§ **Work to complete**: Your answer should consist of the lines holding "pandas", copied from the material below.

§ **Material shown**:
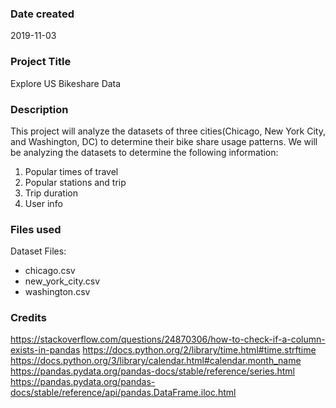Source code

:### Date created
2019-11-03

### Project Title
Explore US Bikeshare Data

### Description
This project will analyze the datasets of three cities(Chicago, New York City, and Washington, DC) to determine their bike share usage patterns. We will be analyzing the datasets to determine the following information:
1. Popular times of travel
2. Popular stations and trip
3. Trip duration
4. User info


### Files used
Dataset Files:
- chicago.csv
- new_york_city.csv
- washington.csv

### Credits
https://stackoverflow.com/questions/24870306/how-to-check-if-a-column-exists-in-pandas
https://docs.python.org/2/library/time.html#time.strftime
https://docs.python.org/3/library/calendar.html#calendar.month_name
https://pandas.pydata.org/pandas-docs/stable/reference/series.html
https://pandas.pydata.org/pandas-docs/stable/reference/api/pandas.DataFrame.iloc.html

§ **Task solution**:
https://stackoverflow.com/questions/24870306/how-to-check-if-a-column-exists-in-pandas
https://pandas.pydata.org/pandas-docs/stable/reference/series.html
https://pandas.pydata.org/pandas-docs/stable/reference/api/pandas.DataFrame.iloc.html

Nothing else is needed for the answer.